### EXERCISE OBJECTIVE
Read the records below and report each line in which "Jian" occurs.

### EXTRACTED ENTRIES

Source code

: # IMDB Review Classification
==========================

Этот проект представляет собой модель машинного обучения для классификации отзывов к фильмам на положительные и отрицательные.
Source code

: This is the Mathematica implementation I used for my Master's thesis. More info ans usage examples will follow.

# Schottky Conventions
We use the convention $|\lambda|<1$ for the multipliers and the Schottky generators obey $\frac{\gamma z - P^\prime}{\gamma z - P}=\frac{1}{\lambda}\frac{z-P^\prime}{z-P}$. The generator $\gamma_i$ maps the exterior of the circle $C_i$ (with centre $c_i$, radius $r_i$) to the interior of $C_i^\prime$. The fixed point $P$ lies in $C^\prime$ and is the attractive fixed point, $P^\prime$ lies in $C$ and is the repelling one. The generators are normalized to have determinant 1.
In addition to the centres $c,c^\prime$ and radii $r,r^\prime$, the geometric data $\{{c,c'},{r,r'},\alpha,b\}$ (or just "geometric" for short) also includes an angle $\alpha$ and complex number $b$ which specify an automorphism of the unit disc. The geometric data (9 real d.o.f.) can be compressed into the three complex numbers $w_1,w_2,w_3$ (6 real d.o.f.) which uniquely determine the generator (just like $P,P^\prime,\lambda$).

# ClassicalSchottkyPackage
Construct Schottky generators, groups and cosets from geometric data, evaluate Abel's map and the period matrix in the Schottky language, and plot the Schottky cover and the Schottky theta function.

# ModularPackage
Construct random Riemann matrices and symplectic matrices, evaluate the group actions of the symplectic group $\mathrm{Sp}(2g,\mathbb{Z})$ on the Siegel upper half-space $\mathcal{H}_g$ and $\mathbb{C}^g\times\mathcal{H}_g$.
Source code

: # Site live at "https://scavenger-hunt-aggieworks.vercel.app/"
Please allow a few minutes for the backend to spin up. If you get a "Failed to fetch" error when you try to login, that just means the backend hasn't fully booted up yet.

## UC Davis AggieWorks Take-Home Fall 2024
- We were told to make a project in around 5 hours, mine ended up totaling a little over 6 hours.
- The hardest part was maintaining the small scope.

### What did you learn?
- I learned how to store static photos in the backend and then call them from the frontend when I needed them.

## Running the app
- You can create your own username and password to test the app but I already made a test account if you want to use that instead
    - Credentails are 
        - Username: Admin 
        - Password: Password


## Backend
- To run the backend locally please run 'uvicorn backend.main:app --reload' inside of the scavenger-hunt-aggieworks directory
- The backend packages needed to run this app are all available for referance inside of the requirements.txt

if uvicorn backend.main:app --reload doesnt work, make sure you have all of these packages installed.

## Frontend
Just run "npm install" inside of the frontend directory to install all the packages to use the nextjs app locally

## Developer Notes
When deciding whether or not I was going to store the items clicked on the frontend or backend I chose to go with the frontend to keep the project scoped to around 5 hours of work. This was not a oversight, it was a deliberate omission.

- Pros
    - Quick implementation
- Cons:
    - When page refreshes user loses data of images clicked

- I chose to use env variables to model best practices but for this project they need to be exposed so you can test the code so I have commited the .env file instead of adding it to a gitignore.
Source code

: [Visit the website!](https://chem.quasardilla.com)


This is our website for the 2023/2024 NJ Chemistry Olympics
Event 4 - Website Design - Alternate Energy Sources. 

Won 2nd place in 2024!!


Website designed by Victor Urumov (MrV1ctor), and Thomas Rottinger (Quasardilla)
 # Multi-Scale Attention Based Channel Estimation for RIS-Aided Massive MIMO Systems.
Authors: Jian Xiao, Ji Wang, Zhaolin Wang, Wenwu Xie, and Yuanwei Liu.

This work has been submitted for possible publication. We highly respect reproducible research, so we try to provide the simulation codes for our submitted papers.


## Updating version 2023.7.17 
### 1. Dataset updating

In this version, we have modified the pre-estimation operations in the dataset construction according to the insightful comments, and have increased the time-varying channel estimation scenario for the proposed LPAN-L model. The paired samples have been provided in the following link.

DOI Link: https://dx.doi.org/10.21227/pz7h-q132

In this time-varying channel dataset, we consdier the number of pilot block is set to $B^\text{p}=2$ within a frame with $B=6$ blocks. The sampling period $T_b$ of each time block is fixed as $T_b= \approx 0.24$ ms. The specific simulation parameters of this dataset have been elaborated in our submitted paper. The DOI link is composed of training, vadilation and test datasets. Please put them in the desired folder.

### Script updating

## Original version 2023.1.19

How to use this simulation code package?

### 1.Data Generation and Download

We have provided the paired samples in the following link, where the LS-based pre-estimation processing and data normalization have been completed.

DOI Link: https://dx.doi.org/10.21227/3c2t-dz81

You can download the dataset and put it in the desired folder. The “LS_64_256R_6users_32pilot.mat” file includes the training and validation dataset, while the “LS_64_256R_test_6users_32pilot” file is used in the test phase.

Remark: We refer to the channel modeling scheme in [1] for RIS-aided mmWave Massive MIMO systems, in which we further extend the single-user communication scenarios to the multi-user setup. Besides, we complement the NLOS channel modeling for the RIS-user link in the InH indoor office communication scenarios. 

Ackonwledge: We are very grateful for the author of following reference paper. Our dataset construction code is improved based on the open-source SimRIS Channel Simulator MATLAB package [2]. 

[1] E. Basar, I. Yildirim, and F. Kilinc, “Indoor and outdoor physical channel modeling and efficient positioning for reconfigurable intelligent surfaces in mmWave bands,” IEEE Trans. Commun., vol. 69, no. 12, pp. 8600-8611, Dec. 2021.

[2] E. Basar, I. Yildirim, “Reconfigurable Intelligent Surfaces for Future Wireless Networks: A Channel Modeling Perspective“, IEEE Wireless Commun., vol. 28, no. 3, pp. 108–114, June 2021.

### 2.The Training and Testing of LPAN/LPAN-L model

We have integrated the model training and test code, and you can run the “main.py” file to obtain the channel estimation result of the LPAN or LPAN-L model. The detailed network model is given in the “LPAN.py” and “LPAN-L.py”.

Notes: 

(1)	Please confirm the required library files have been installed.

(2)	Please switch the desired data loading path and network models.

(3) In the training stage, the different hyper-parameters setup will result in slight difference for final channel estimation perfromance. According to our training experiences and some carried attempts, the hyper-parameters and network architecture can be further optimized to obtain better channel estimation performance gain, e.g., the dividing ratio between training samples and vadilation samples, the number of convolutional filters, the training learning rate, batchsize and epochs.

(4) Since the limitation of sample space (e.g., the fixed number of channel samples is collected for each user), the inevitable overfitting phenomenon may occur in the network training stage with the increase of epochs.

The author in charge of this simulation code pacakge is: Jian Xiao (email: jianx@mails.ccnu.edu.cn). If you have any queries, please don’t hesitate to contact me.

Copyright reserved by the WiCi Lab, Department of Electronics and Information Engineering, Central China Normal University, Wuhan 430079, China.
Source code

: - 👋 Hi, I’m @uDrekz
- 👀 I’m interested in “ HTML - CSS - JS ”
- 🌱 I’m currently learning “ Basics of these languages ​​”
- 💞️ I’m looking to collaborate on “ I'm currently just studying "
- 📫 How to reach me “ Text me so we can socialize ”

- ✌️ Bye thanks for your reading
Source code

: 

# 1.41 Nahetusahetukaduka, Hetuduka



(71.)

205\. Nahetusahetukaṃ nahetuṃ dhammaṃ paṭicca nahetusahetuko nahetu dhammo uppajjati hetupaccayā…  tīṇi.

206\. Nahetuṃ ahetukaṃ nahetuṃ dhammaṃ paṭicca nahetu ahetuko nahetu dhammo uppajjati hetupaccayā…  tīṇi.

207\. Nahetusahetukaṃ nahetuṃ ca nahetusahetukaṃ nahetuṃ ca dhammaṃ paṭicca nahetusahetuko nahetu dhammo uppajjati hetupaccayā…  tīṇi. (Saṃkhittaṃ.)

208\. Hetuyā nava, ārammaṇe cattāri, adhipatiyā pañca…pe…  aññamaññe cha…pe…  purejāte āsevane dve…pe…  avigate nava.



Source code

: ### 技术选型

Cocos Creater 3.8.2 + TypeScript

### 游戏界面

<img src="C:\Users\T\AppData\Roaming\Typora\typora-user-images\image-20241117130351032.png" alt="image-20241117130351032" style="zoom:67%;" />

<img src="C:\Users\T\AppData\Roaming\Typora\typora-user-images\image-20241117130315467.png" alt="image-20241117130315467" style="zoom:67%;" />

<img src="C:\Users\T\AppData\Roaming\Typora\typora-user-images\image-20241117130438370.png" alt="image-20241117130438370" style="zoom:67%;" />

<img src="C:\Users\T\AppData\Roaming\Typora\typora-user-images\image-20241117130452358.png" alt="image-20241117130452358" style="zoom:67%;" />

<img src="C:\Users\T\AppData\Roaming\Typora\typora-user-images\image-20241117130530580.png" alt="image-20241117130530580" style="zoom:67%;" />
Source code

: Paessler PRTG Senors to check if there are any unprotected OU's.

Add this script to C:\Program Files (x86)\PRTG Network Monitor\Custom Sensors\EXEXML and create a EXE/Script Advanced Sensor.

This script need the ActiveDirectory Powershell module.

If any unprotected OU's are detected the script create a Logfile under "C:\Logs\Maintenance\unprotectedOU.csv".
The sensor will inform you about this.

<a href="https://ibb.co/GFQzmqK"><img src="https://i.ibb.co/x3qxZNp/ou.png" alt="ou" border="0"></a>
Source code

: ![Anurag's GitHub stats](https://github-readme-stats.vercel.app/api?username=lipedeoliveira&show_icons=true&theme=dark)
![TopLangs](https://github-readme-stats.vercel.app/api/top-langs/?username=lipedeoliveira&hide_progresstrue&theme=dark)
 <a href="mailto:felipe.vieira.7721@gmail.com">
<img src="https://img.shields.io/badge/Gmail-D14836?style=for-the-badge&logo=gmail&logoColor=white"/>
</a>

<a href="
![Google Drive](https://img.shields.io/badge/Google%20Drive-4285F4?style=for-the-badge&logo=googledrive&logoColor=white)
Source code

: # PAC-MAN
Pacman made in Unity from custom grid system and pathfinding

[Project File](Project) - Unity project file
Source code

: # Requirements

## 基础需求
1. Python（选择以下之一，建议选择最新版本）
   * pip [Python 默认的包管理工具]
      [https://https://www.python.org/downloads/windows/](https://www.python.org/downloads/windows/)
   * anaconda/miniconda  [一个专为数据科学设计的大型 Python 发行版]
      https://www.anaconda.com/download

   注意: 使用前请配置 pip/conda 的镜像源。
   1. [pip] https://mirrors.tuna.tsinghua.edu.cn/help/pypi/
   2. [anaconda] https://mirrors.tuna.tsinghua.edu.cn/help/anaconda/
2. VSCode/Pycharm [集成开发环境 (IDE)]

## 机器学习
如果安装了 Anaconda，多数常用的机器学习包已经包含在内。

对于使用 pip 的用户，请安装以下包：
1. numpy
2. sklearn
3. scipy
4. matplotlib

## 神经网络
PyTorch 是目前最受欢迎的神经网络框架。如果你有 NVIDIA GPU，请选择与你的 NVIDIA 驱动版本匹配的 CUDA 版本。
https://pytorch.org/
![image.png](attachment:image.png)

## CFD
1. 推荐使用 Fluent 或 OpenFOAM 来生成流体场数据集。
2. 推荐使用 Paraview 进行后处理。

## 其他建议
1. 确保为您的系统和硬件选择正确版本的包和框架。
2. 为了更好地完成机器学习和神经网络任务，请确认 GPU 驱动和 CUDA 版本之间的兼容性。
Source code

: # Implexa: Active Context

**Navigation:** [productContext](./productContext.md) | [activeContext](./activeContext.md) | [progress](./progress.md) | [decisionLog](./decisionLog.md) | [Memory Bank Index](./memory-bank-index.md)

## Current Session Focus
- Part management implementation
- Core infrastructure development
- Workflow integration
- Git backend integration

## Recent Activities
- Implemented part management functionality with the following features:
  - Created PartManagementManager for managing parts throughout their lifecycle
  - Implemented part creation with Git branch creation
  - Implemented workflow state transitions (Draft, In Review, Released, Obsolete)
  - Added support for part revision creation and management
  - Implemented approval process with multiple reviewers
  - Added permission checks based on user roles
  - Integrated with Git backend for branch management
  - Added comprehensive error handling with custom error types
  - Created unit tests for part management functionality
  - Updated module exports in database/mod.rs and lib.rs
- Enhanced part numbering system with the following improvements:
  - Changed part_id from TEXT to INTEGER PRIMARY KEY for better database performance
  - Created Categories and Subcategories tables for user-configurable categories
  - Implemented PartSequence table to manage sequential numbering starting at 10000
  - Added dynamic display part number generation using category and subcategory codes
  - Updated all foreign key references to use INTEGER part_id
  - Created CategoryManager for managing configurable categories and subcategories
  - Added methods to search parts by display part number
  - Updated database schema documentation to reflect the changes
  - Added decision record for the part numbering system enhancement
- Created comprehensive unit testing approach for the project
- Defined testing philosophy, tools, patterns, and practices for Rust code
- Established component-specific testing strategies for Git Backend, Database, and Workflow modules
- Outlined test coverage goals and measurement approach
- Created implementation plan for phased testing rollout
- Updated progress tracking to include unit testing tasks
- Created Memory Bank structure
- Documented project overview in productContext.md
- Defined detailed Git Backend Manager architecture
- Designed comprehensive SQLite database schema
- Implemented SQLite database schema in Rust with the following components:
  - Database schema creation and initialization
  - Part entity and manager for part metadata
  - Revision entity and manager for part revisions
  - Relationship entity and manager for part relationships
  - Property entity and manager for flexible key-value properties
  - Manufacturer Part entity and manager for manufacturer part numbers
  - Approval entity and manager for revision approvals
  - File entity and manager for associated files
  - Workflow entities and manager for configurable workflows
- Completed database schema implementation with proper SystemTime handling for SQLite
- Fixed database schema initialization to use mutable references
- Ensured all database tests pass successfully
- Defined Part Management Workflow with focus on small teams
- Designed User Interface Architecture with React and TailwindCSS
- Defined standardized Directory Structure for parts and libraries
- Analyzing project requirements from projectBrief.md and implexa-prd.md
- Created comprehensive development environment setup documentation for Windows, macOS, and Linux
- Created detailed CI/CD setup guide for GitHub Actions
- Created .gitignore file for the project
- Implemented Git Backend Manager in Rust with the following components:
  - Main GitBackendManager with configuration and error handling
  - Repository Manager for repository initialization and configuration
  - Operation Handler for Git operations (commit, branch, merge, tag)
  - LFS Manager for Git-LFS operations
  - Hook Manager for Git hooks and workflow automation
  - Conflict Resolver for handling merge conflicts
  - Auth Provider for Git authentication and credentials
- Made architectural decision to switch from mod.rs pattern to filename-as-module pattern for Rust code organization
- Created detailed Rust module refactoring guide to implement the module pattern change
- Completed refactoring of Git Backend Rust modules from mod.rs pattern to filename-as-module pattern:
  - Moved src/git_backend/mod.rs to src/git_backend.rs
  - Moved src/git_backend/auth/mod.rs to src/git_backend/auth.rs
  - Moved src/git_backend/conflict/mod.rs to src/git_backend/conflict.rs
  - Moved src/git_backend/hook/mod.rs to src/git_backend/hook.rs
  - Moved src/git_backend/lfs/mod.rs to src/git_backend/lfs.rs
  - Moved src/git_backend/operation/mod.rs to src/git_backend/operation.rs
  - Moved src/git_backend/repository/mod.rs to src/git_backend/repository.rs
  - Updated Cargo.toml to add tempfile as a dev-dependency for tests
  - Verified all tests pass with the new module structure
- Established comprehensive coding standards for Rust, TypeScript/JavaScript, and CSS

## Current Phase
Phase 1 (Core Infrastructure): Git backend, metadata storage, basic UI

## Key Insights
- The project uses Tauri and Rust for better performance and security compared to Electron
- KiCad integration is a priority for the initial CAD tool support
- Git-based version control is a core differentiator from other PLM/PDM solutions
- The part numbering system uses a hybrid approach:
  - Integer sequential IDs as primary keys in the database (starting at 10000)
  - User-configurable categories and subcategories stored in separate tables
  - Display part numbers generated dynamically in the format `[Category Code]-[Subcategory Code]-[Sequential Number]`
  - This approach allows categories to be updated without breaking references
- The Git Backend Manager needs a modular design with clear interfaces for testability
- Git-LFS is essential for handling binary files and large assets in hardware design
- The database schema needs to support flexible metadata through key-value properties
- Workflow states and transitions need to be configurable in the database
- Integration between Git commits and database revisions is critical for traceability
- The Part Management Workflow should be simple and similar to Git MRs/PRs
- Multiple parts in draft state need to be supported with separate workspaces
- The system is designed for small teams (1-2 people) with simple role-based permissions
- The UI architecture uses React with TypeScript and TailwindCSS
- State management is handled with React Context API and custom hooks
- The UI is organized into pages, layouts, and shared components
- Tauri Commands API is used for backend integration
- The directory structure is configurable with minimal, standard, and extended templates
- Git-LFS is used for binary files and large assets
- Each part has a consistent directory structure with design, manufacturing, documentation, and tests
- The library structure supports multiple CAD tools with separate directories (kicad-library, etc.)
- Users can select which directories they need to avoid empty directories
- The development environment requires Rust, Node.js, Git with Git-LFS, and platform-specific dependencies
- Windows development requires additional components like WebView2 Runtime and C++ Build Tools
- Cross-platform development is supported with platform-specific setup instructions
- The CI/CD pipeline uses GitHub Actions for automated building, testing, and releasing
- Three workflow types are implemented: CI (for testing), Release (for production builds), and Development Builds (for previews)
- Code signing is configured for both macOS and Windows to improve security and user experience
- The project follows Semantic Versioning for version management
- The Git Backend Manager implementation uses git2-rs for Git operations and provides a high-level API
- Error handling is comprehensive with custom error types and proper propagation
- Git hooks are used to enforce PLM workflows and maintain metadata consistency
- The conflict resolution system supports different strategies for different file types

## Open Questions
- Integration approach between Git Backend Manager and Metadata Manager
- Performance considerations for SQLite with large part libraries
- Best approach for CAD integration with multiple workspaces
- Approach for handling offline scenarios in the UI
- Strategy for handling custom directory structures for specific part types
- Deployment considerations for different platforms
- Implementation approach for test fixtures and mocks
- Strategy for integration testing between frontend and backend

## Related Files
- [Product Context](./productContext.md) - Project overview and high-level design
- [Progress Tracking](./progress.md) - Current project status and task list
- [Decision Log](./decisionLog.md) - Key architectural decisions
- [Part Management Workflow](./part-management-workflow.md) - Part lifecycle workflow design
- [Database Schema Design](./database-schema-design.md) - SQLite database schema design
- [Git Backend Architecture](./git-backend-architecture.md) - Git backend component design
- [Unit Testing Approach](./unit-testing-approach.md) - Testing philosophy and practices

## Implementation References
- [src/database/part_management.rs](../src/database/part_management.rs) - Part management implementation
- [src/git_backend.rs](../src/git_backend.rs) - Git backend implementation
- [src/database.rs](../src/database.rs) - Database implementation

### WRITTEN SOLUTION
Authors: Jian Xiao, Ji Wang, Zhaolin Wang, Wenwu Xie, and Yuanwei Liu.
The author in charge of this simulation code pacakge is: Jian Xiao (email: jianx@mails.ccnu.edu.cn). If you have any queries, please don’t hesitate to contact me.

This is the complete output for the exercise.